Credit has become a bigger opportunity set in the past few years, notes Paul O’Brien, head of fixed income strategy at the sovereign wealth fund, which has an estimated $700-750 billion in AUM. He notes that, like many other large investors, Adia has in recent years been focusing on a broader range of opportunities in the credit space.

While he argues that “beta is played out in the credit markets”, with yields hovering around 5% for global high yield, he says that yield is perhaps justified from the point of view of spread over, say, sovereign debt. And the current situation won't necessarily reverse any time soon, O'Brien tells AsianInvestor: “You’re still getting spread.”

As for Adia's approach to EM debt, “like most [institutions], we distinguish between global sovereign and global emerging-market debt allocation”, he says. “But I think over time that distinction will erode; people will question whether Malaysia, South Korea etcetera are really much riskier than economies that are labelled as 'developed'."

He points to the growing convergence between sovereign credit ratings, with previously highly rated countries being downgraded and lower-rated ones, such as Indonesia or the Philippines, moving up the scale. Of course, there remains a lot more liquidity in DM than EM government debt, notes O’Brien, “but that is changing as EM issuance is growing”.

“The EM/DM paradigm is becoming less and less applicable,” he notes.

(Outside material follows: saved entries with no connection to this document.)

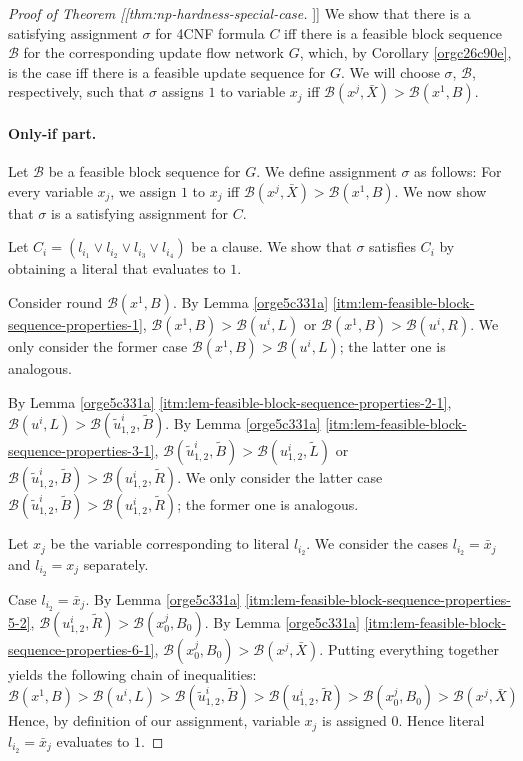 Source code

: \documentclass[fontsize=11pt,paper=a4]{book}
\begin{document}
\begin{proof}[Proof of Theorem [[thm:np-hardness-special-case]]]
We show that there is a satisfying assignment \(\sigma\) for 4CNF formula \(C\) iff there is a feasible block sequence \(\mathcal{B}\) for the corresponding update flow network \(G\), which, by Corollary \ref{orgc26c90e}, is the case iff there is a feasible update sequence for \(G\).
We will choose \(\sigma\), \(\mathcal{B}\), respectively, such that \(\sigma\) assigns \(1\) to variable \(x_j\) iff \(\mathcal{B}(x^j,\bar{X})>\mathcal{B}(x^1,B)\).

\paragraph{Only-if part.}
Let \(\mathcal{B}\) be a feasible block sequence for \(G\).
We define assignment \(\sigma\) as follows:
For every variable \(x_j\), we assign \(1\) to \(x_j\) iff \(\mathcal{B}(x^j,\bar{X})>\mathcal{B}(x^1,B)\).
We now show that \(\sigma\) is a satisfying assignment for \(C\).

Let \(C_i=(l_{i_1}\vee l_{i_2}\vee l_{i_3}\vee l_{i_4})\) be a clause.
We show that \(\sigma\) satisfies \(C_i\) by obtaining a literal that evaluates to \(1\).

Consider round \(\mathcal{B}(x^1,B)\).
By Lemma \ref{orge5c331a} \ref{itm:lem-feasible-block-sequence-properties-1}, \(\mathcal{B}(x^1,B)>\mathcal{B}(u^i,L)\) or \(\mathcal{B}(x^1,B)>\mathcal{B}(u^i,R)\).
We only consider the former case \(\mathcal{B}(x^1,B)>\mathcal{B}(u^i,L)\); the latter one is analogous.

By Lemma \ref{orge5c331a} \ref{itm:lem-feasible-block-sequence-properties-2-1}, \(\mathcal{B}(u^i,L)>\mathcal{B}(\tilde{u}_{1,2}^i,\tilde{B})\).
By Lemma \ref{orge5c331a} \ref{itm:lem-feasible-block-sequence-properties-3-1}, \(\mathcal{B}(\tilde{u}_{1,2}^i,\tilde{B})>\mathcal{B}(u_{1,2}^i,\tilde{L})\) or \(\mathcal{B}(\tilde{u}_{1,2}^i,\tilde{B})>\mathcal{B}(u_{1,2}^i,\tilde{R})\).
We only consider the latter case \(\mathcal{B}(\tilde{u}_{1,2}^i,\tilde{B})>\mathcal{B}(u_{1,2}^i,\tilde{R})\); the former one is analogous.

Let \(x_j\) be the variable corresponding to literal \(l_{i_2}\).
We consider the cases \(l_{i_2}=\bar{x}_j\) and \(l_{i_2}=x_j\) separately.

Case \(l_{i_2}=\bar{x}_j\).
By Lemma \ref{orge5c331a} \ref{itm:lem-feasible-block-sequence-properties-5-2}, \(\mathcal{B}(u_{1,2}^i,\tilde{R})>\mathcal{B}(x_0^j,B_0)\).
By Lemma \ref{orge5c331a} \ref{itm:lem-feasible-block-sequence-properties-6-1}, \(\mathcal{B}(x_0^j,B_0)>\mathcal{B}(x^j,\bar{X})\).
Putting everything together yields the following chain of inequalities:
\[
\mathcal{B}(x^1,B)>
\mathcal{B}(u^i,L)>
\mathcal{B}(\tilde{u}_{1,2}^i,\tilde{B})>
\mathcal{B}(u_{1,2}^i,\tilde{R})>
\mathcal{B}(x_0^j,B_0)>
\mathcal{B}(x^j,\bar{X})
\]
Hence, by definition of our assignment, variable \(x_j\) is assigned \(0\).
Hence literal \(l_{i_2}=\bar{x}_j\) evaluates to \(1\).


\end{proof}
\end{document}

Pictet, too, has been analysing the EM-versus-DM-debt debate. It tends to avoid the traditional split of markets into ‘developed’ and ‘emerging’, preferring to class sovereigns by the quality of their fundamentals, and proposes an approach other than weighting by market capitalisation.

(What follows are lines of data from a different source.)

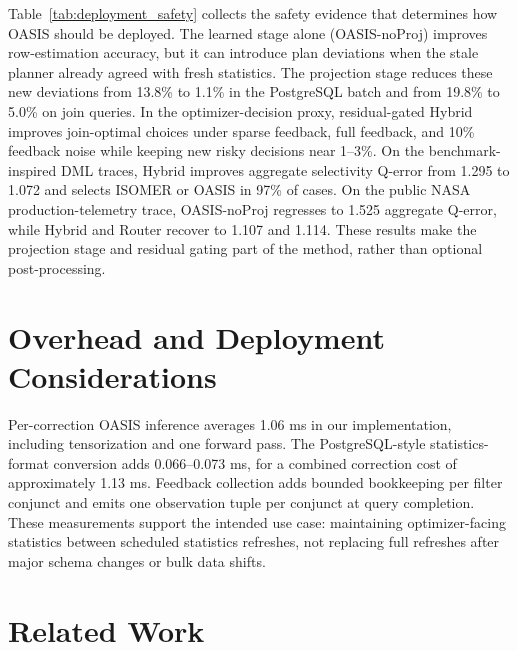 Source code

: \documentclass[preprint,12pt]{elsarticle}
\newcommand{\oasisUseMaxWidthResize}[1]{%
  \renewcommand{\resizebox}[3]{\adjustbox{max width=#1}{##3}}%
}
\begin{document}
\begingroup
\oasisUseMaxWidthResize{.97\textwidth}

\endgroup

Table~\ref{tab:deployment_safety} collects the safety evidence that determines
how OASIS should be deployed. The learned stage alone (OASIS-noProj) improves
row-estimation accuracy, but it can introduce plan deviations when the stale
planner already agreed with fresh statistics. The projection stage reduces these
new deviations from 13.8\% to 1.1\% in the PostgreSQL batch and from 19.8\% to
5.0\% on join queries. In the optimizer-decision proxy, residual-gated Hybrid
improves join-optimal choices under sparse feedback, full feedback, and 10\%
feedback noise while keeping new risky decisions near 1--3\%. On the
benchmark-inspired DML traces, Hybrid improves aggregate selectivity Q-error
from 1.295 to 1.072 and selects ISOMER or OASIS in 97\% of cases. On
the public NASA production-telemetry trace, OASIS-noProj regresses to 1.525
aggregate Q-error, while Hybrid and Router recover to 1.107 and 1.114. These
results make the projection stage and residual gating part of the method,
rather than optional post-processing.

\section{Overhead and Deployment Considerations}
\label{sec:overhead}

Per-correction OASIS inference averages 1.06 ms in our implementation,
including tensorization and one forward pass. The PostgreSQL-style
statistics-format conversion adds 0.066--0.073 ms, for a combined correction
cost of approximately 1.13 ms. Feedback collection adds bounded bookkeeping
per filter conjunct and emits one observation tuple per conjunct at query
completion. These measurements support the intended use case: maintaining
optimizer-facing statistics between scheduled statistics refreshes, not
replacing full refreshes after major schema changes or bulk data shifts.



\section{Related Work}
\label{sec:related}
\end{document}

This led to the firm launching a new product in January last year, the Global Bonds Fundamental Fund, which has recently been roadshowing in Asia.

Rather than focusing on, say, GDP weighting – which Pictet sees as backward-looking – the fund focuses on factors such as a country’s capacity for wealth generation and its debt sustainability (looking at currency risk, quality of governance etcetera).

The fund invests in debt issued by 26 countries, of which nine are emerging markets, accounting for around one-third of the portfolio’s weight. This compares to standard market-cap benchmarks, such as Citi’s World Government Bond Index, in which EMs have a 2.6% weighting.

Pictet has won one mandate for the strategy on top of the commingled fund – for $90 million from a Swiss pension fund, which it declined to name – but it has not yet attracted any Asian money. Clients in the region are showing interest, but want to see a longer track record, says Amy Cho, Pictet AM's Asia-Pacific head of business based in Hong Kong.

The commingled fund has $65 million in assets, so has some way to go before it hits capacity, which the firm estimates to be around $5 billion. Pictet is seeing interest from retail and private banks as well as institutions.

The fund is currently available for accredited investors in Singapore and Pictet plans to seek approval to market the fund to retail investors in Hong Kong. It also plans to register the product in Taiwan once it has completed its pending application for three EM debt products.